В метро снова кольнуло ледяное дуновение: в полуметре от меня стояла знакомая старушка. Черные джинсы, заправленные в высокие ботинки, болтались на тощих ногах. Похожая на куриную лапку рука цепко держалась за поручень. Пахло землей и сырыми осенними листьями. Я попятился. Старушка улыбнулась, показав треугольные, как у акулы зубы. В этот момент двери вагона распахнулись, я выскочил на две станции раньше и побежал. Остановился только на улице.
Подошел троллейбус.

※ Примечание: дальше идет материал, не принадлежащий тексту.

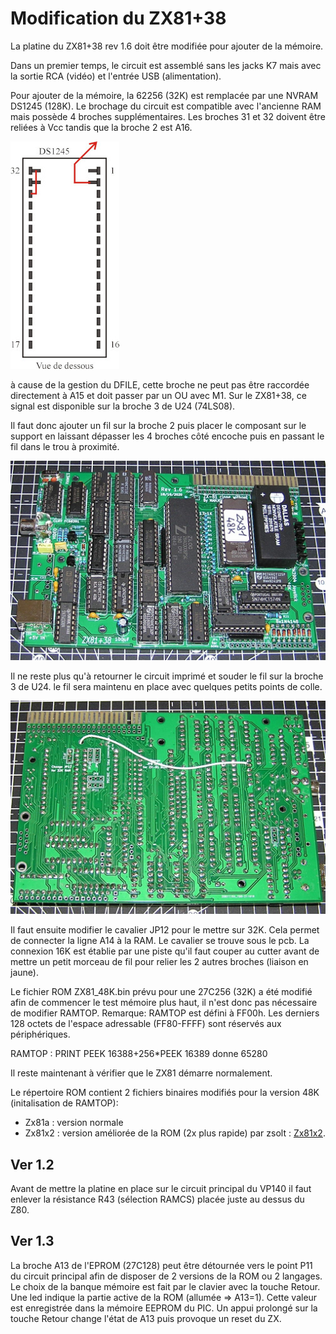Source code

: # Modification du ZX81+38

La platine du ZX81+38 rev 1.6 doit être modifiée pour ajouter de la mémoire.

Dans un premier temps, le circuit est assemblé sans les jacks K7 mais avec la sortie RCA (vidéo) et l'entrée USB (alimentation).

Pour ajouter de la mémoire, la 62256 (32K) est remplacée par une NVRAM DS1245 (128K). Le brochage du circuit est compatible avec l'ancienne RAM mais possède 4 broches supplémentaires. Les broches 31 et 32 doivent être reliées à Vcc tandis que la broche 2 est A16.

![Modif_DS1245](./modif_DS1245.jpg?raw=true "Optional Title")


à cause de la gestion du DFILE, cette broche ne peut pas être raccordée directement à A15 et doit passer par un OU avec M1.
Sur le ZX81+38, ce signal est disponible sur la broche 3 de U24 (74LS08).

Il faut donc ajouter un fil sur la broche 2 puis placer le composant sur le support en laissant dépasser les 4 broches côté encoche puis en passant le fil dans le trou à proximité.


![ZX81+38_Front](./ZX81_Front.jpg?raw=true "Optional Title")

Il ne reste plus qu'à retourner le circuit imprimé et souder le fil sur la broche 3 de U24. le fil sera maintenu en place avec quelques petits points de colle.

![ZX81+38_Back](./ZX81_back.jpg?raw=true "Optional Title")

Il faut ensuite modifier le cavalier JP12 pour le mettre sur 32K. Cela permet de connecter la ligne A14 à la RAM.
Le cavalier se trouve sous le pcb. La connexion 16K est établie par une piste qu'il faut couper au cutter avant de mettre un petit morceau de fil pour relier les 2 autres broches (liaison en jaune).


Le fichier ROM ZX81_48K.bin prévu pour une 27C256 (32K) a été modifié afin de commencer le test mémoire plus haut, il n'est donc pas nécessaire de modifier RAMTOP.
Remarque: RAMTOP est défini à FF00h. Les derniers 128 octets de l'espace adressable (FF80-FFFF) sont réservés aux périphériques.

RAMTOP : PRINT PEEK 16388+256*PEEK 16389 donne 65280


Il reste maintenant à vérifier que le ZX81 démarre normalement.

Le répertoire ROM contient 2 fichiers binaires modifiés pour la version 48K (initalisation de RAMTOP):
- Zx81a : version normale
- Zx81x2 : version améliorée de la ROM (2x plus rapide) par zsolt : [Zx81x2](https://www.sinclairzxworld.com/viewtopic.php?f=5&t=2986).

## Ver 1.2
Avant de mettre la platine en place sur le circuit principal du VP140 il faut enlever la résistance R43 (sélection RAMCS) placée juste au dessus du Z80.

## Ver 1.3
La broche A13 de l'EPROM (27C128) peut être détournée vers le point P11 du circuit principal afin de disposer de 2 versions de la ROM ou 2 langages.
Le choix de la banque mémoire est fait par le clavier avec la touche Retour. Une led indique la partie active de la ROM (allumée => A13=1). Cette valeur est enregistrée dans la mémoire EEPROM du PIC.
Un appui prolongé sur la touche Retour change l'état de A13 puis provoque un reset du ZX.








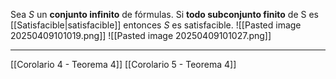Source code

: Sea $S$ un **conjunto infinito** de fórmulas. 
Si **todo subconjunto finito** de S es [[Satisfacible|satisfacible]] entonces $S$ es satisfacible.
![[Pasted image 20250409101019.png]]
![[Pasted image 20250409101027.png]]
***
[[Corolario 4 - Teorema 4]]
[[Corolario 5 - Teorema 4]] 
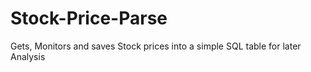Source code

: # Stock-Price-Parse
Gets, Monitors and saves Stock prices into a simple SQL table for later Analysis
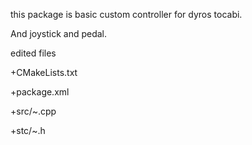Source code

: this package is basic custom controller for dyros tocabi. 

And joystick and pedal.

edited files

+CMakeLists.txt

+package.xml

+src/~.cpp

+stc/~.h

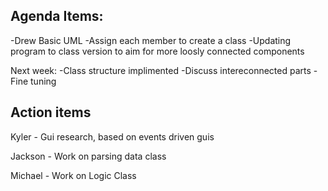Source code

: ## Agenda Items:
-Drew Basic UML
-Assign each member to create a class
-Updating program to class version to aim for more loosly connected components



Next week:
-Class structure implimented
-Discuss intereconnected parts
-Fine tuning



## Action items
Kyler - Gui research, based on events driven guis

Jackson - Work on parsing data class

Michael - Work on Logic Class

Я сел около окна, обернулся по сторонам – старушки нигде не было – выдохнул и стал рассматривать черно-белый пейзаж. Шины успокаивающе шуршали по влажному асфальту.
Когда я подходил к дому, от былой тревоги почти не осталось следа. «Глупость какая, – думал я. – Чего так всполошился? Ну, бабка со странностями! Наташка отойдет до завтра, перестанет дуться». Снежинки медленно кружили в воздухе, приятно скрипели под ногами, обещали, что зима в этом году состоится. Окончательно расслабиться удалось только возле квартиры. А зря: в прихожей на вешалке висела черная кожаная куртка.
На кухне старушка-рокерша пила чай с моей мамой.
– Вот, мамке твоей рассказываю, – проскрипела она голосом давно несмазанных дверных петель. – Адрес ваш Павел Семенович дал.
– Сосед из сотой квартиры? Так, он умер пару месяцев назад, – удивился я, отступая к двери. Хотелось опять сбежать, но я не мог оставить маму.
– Ну, мы с Павлом Семеновичем в больнице познакомились. Он мне, значит, так и так, продают винил, хороший, по такому-то адресу. Дед мой больно ДжиммаМоррисона уважает. Квин, Цоя еще, – старушка макала пряник в чашку, с наслаждением откусывала и продолжала называть музыкантов.
– А он только мертвыми музыкантами интересуется? – спросил я.
– Да, уж так сложилось, что мертвыми. Кто ж их разберет, почему как талант, так мрет молодым?
– А вы тоже такой музыкой увлекаетесь? – Мама деликатно осматривала надписи на ее черной толстовке.
– Не-е, но деду-то приятно, когда я в таком прикиде. – Она подмигнула мне двумя глазами.
Мама принесла пластинки. Старушка взяла несколько штук, вытащила из потертой сумочки лупу размером с небольшую сковородку. Долго разбирала надписи, что-то бормотала и, наконец, выбрала одну. Аккуратно вынула из картонного конверта и, держась за ребра, посмотрела на свет, повертела, поцокала языком:
– Диск – редкий. Не первый пресс, зато лейбл английский и состояние Excellent.